Cryptandra minutifolia is a flowering plant in the family Rhamnaceae and is endemic to the south-west of Western Australia. It is a spreading shrub with oblong to elliptic leaves and clusters of white or pink, tube-shaped flowers.

==Description==
Cryptandra minutifolia is usually a spreading shrub that typically grows to a height of 20–70 cm, its branchlets not spiny, its young stems densely hairy at first. The leaves are oblong to elliptic or narrowly elliptic, 0.8–1.5 mm long and 0.6–0.8 mm wide, on a petiole 0.2–0.3 mm long with stipules 0.8–2 mm long at the base. The upper surface of the leaves is minutely pimply, the lower surface mostly concealed, and there is a downcurved point on the tip. The flowers are white or pink with 8 to 14 broadly egg-shaped floral bracts at the base. The floral tube is 1.5–3.5 mm long, joined at the base for 0.5–0.7 mm and densely covered with star-shaped hairs. The sepals are 1.5–3.7 mm long and densely hairy, the style 0.7–3.6 mm long. Flowering mainly occurs from June to September, and the fruit is a schizocarp.

==Taxonomy and naming==
Cryptandra minutifolia was first formally described in 1995 by Barbara Lynette Rye in the journal Nuytsia from specimens collected near Mount Madden, south-east of Lake King in 1968. The specific epithet (minutifolia ) means "small-leaved", referring to the leaves being smaller than the flowers.

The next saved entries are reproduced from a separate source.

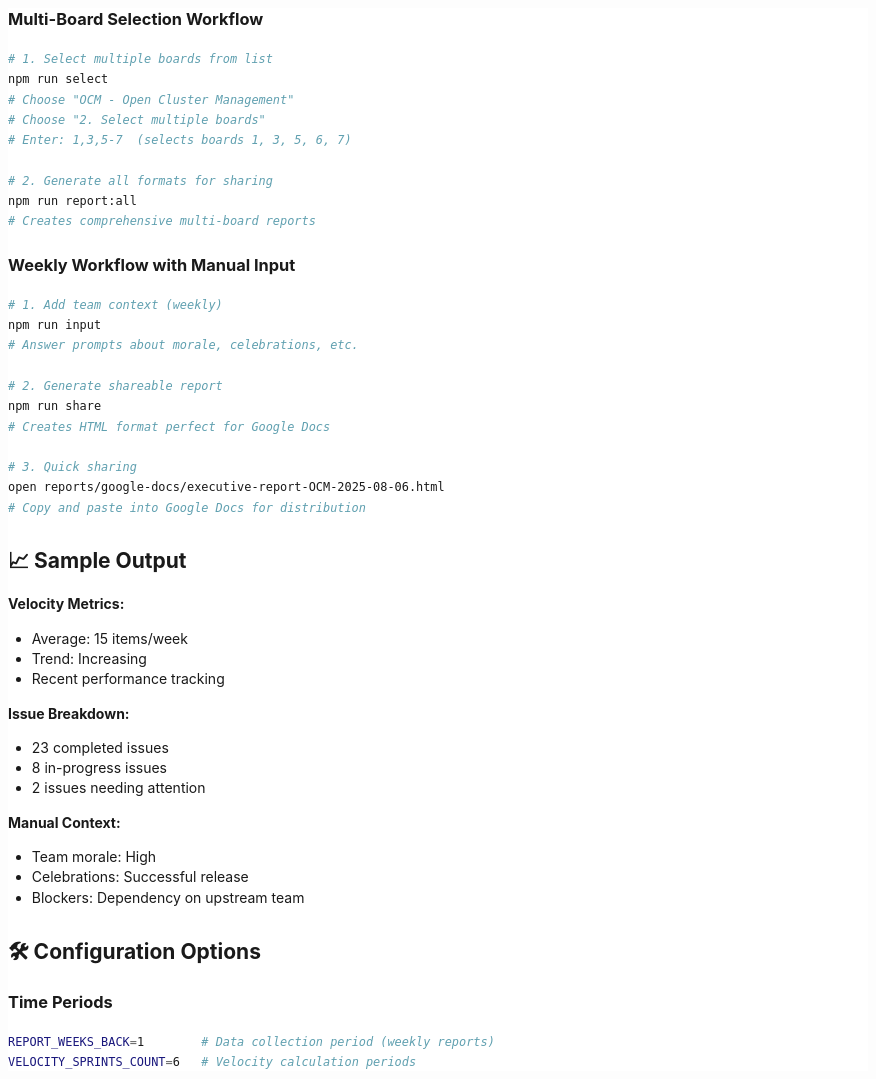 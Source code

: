 ### Multi-Board Selection Workflow
```bash
# 1. Select multiple boards from list
npm run select
# Choose "OCM - Open Cluster Management" 
# Choose "2. Select multiple boards"
# Enter: 1,3,5-7  (selects boards 1, 3, 5, 6, 7)

# 2. Generate all formats for sharing
npm run report:all
# Creates comprehensive multi-board reports
```

### Weekly Workflow with Manual Input
```bash
# 1. Add team context (weekly)
npm run input
# Answer prompts about morale, celebrations, etc.

# 2. Generate shareable report
npm run share
# Creates HTML format perfect for Google Docs

# 3. Quick sharing
open reports/google-docs/executive-report-OCM-2025-08-06.html
# Copy and paste into Google Docs for distribution
```

## 📈 Sample Output

**Velocity Metrics:**
- Average: 15 items/week
- Trend: Increasing
- Recent performance tracking

**Issue Breakdown:**
- 23 completed issues
- 8 in-progress issues
- 2 issues needing attention

**Manual Context:**
- Team morale: High
- Celebrations: Successful release
- Blockers: Dependency on upstream team

## 🛠️ Configuration Options

### Time Periods
```bash
REPORT_WEEKS_BACK=1        # Data collection period (weekly reports)
VELOCITY_SPRINTS_COUNT=6   # Velocity calculation periods
```
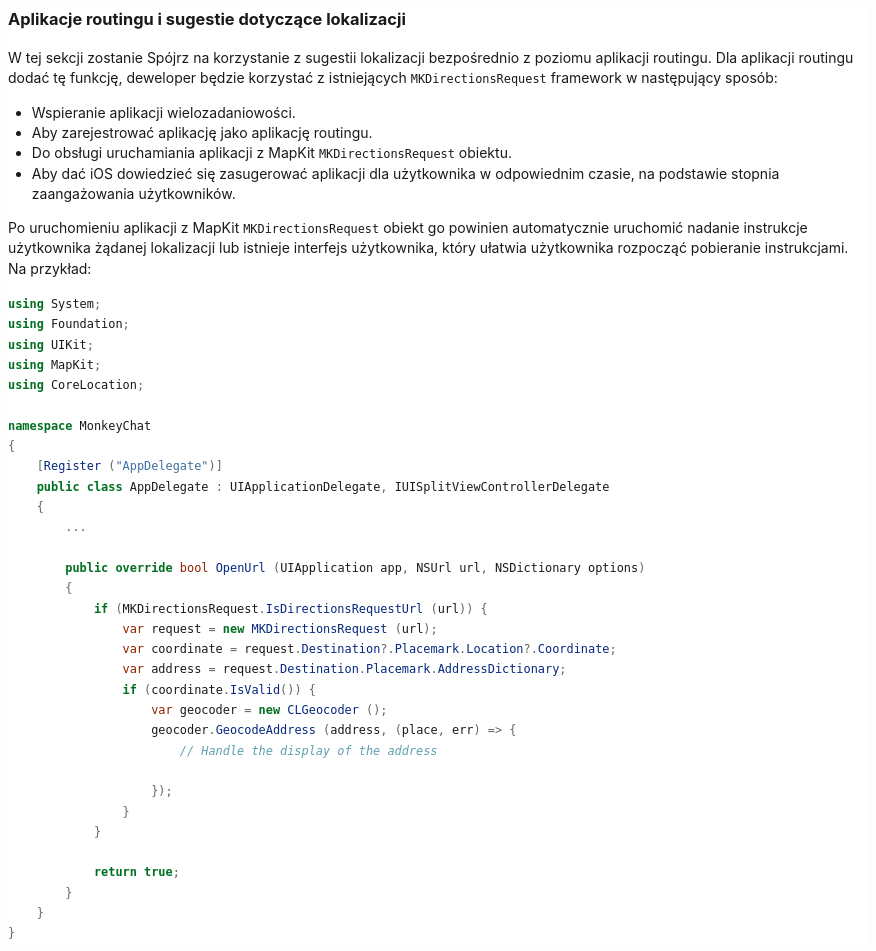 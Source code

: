 ### <a name="routing-apps-and-locations-suggestions"></a>Aplikacje routingu i sugestie dotyczące lokalizacji

W tej sekcji zostanie Spójrz na korzystanie z sugestii lokalizacji bezpośrednio z poziomu aplikacji routingu. Dla aplikacji routingu dodać tę funkcję, deweloper będzie korzystać z istniejących `MKDirectionsRequest` framework w następujący sposób:

- Wspieranie aplikacji wielozadaniowości.
- Aby zarejestrować aplikację jako aplikację routingu.
- Do obsługi uruchamiania aplikacji z MapKit `MKDirectionsRequest` obiektu.
- Aby dać iOS dowiedzieć się zasugerować aplikacji dla użytkownika w odpowiednim czasie, na podstawie stopnia zaangażowania użytkowników.

Po uruchomieniu aplikacji z MapKit `MKDirectionsRequest` obiekt go powinien automatycznie uruchomić nadanie instrukcje użytkownika żądanej lokalizacji lub istnieje interfejs użytkownika, który ułatwia użytkownika rozpocząć pobieranie instrukcjami. Na przykład:


```csharp
using System;
using Foundation;
using UIKit;
using MapKit;
using CoreLocation;

namespace MonkeyChat
{
    [Register ("AppDelegate")]
    public class AppDelegate : UIApplicationDelegate, IUISplitViewControllerDelegate
    {
        ...
        
        public override bool OpenUrl (UIApplication app, NSUrl url, NSDictionary options)
        {
            if (MKDirectionsRequest.IsDirectionsRequestUrl (url)) {
                var request = new MKDirectionsRequest (url);
                var coordinate = request.Destination?.Placemark.Location?.Coordinate;
                var address = request.Destination.Placemark.AddressDictionary;
                if (coordinate.IsValid()) {
                    var geocoder = new CLGeocoder ();
                    geocoder.GeocodeAddress (address, (place, err) => {
                        // Handle the display of the address

                    });
                }
            }

            return true;
        }
    }       
}
```
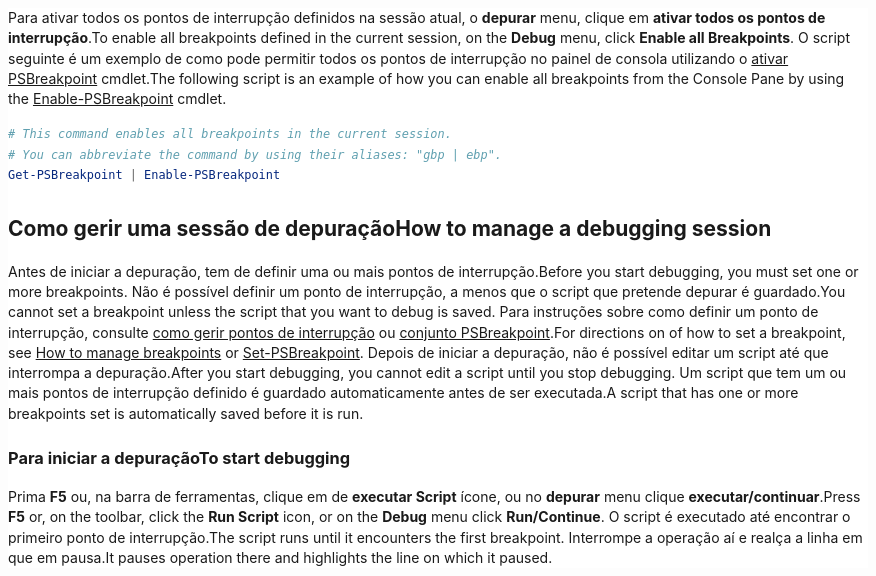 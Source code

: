 <span data-ttu-id="3213f-155">Para ativar todos os pontos de interrupção definidos na sessão atual, o **depurar** menu, clique em **ativar todos os pontos de interrupção**.</span><span class="sxs-lookup"><span data-stu-id="3213f-155">To enable all breakpoints defined in the current session, on the **Debug** menu, click **Enable all Breakpoints**.</span></span> <span data-ttu-id="3213f-156">O script seguinte é um exemplo de como pode permitir todos os pontos de interrupção no painel de consola utilizando o [ativar PSBreakpoint](https://technet.microsoft.com/library/739e1091-3b3f-405f-a428-bec7543e5df0) cmdlet.</span><span class="sxs-lookup"><span data-stu-id="3213f-156">The following script is an example of how you can enable all breakpoints from the Console Pane by using the [Enable-PSBreakpoint](https://technet.microsoft.com/library/739e1091-3b3f-405f-a428-bec7543e5df0) cmdlet.</span></span>

```powershell
# This command enables all breakpoints in the current session.
# You can abbreviate the command by using their aliases: "gbp | ebp".
Get-PSBreakpoint | Enable-PSBreakpoint
```

## <a name="how-to-manage-a-debugging-session"></a><span data-ttu-id="3213f-157">Como gerir uma sessão de depuração</span><span class="sxs-lookup"><span data-stu-id="3213f-157">How to manage a debugging session</span></span>

<span data-ttu-id="3213f-158">Antes de iniciar a depuração, tem de definir uma ou mais pontos de interrupção.</span><span class="sxs-lookup"><span data-stu-id="3213f-158">Before you start debugging, you must set one or more breakpoints.</span></span> <span data-ttu-id="3213f-159">Não é possível definir um ponto de interrupção, a menos que o script que pretende depurar é guardado.</span><span class="sxs-lookup"><span data-stu-id="3213f-159">You cannot set a breakpoint unless the script that you want to debug is saved.</span></span> <span data-ttu-id="3213f-160">Para instruções sobre como definir um ponto de interrupção, consulte [como gerir pontos de interrupção](#how-to-manage-breakpoints) ou [conjunto PSBreakpoint](https://docs.microsoft.com/powershell/module/microsoft.powershell.utility/set-psbreakpoint).</span><span class="sxs-lookup"><span data-stu-id="3213f-160">For directions on of how to set a breakpoint, see [How to manage breakpoints](#how-to-manage-breakpoints) or [Set-PSBreakpoint](https://docs.microsoft.com/powershell/module/microsoft.powershell.utility/set-psbreakpoint).</span></span> <span data-ttu-id="3213f-161">Depois de iniciar a depuração, não é possível editar um script até que interrompa a depuração.</span><span class="sxs-lookup"><span data-stu-id="3213f-161">After you start debugging, you cannot edit a script until you stop debugging.</span></span> <span data-ttu-id="3213f-162">Um script que tem um ou mais pontos de interrupção definido é guardado automaticamente antes de ser executada.</span><span class="sxs-lookup"><span data-stu-id="3213f-162">A script that has one or more breakpoints set is automatically saved before it is run.</span></span>

### <a name="to-start-debugging"></a><span data-ttu-id="3213f-163">Para iniciar a depuração</span><span class="sxs-lookup"><span data-stu-id="3213f-163">To start debugging</span></span>

<span data-ttu-id="3213f-164">Prima **F5** ou, na barra de ferramentas, clique em de **executar Script** ícone, ou no **depurar** menu clique **executar/continuar**.</span><span class="sxs-lookup"><span data-stu-id="3213f-164">Press **F5** or, on the toolbar, click the **Run Script** icon, or on the **Debug** menu click **Run/Continue**.</span></span> <span data-ttu-id="3213f-165">O script é executado até encontrar o primeiro ponto de interrupção.</span><span class="sxs-lookup"><span data-stu-id="3213f-165">The script runs until it encounters the first breakpoint.</span></span> <span data-ttu-id="3213f-166">Interrompe a operação aí e realça a linha em que em pausa.</span><span class="sxs-lookup"><span data-stu-id="3213f-166">It pauses operation there and highlights the line on which it paused.</span></span>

In the same journal, Rye described two subspecies of C. minutifolia, and the names are accepted by the Australian Plant Census:
- Cryptandra minutifolia subsp. brevistyla Rye has fewer, larger flowers, more floral bracts and longer floral tubes, styles and sepals than the autonym.
- Cryptandra minutifolia Rye subsp. minutifolia

==Distribution and habitat==
This cryptandra usually grows on plains in mallee between Manmanning, Carrabin, Dumbleyung and the Ravensthorpe Range in the Avon Wheatbelt, Coolgardie Esperance Plains and Mallee bioregions of south-western Western Australia. Subspecies minutifolia has a more easterly distribution than subsp. brevistyla.

==Conservation status==
Both subspecies of C. minutifolia are listed as "not threatened" by the Government of Western Australia Department of Biodiversity, Conservation and Attractions.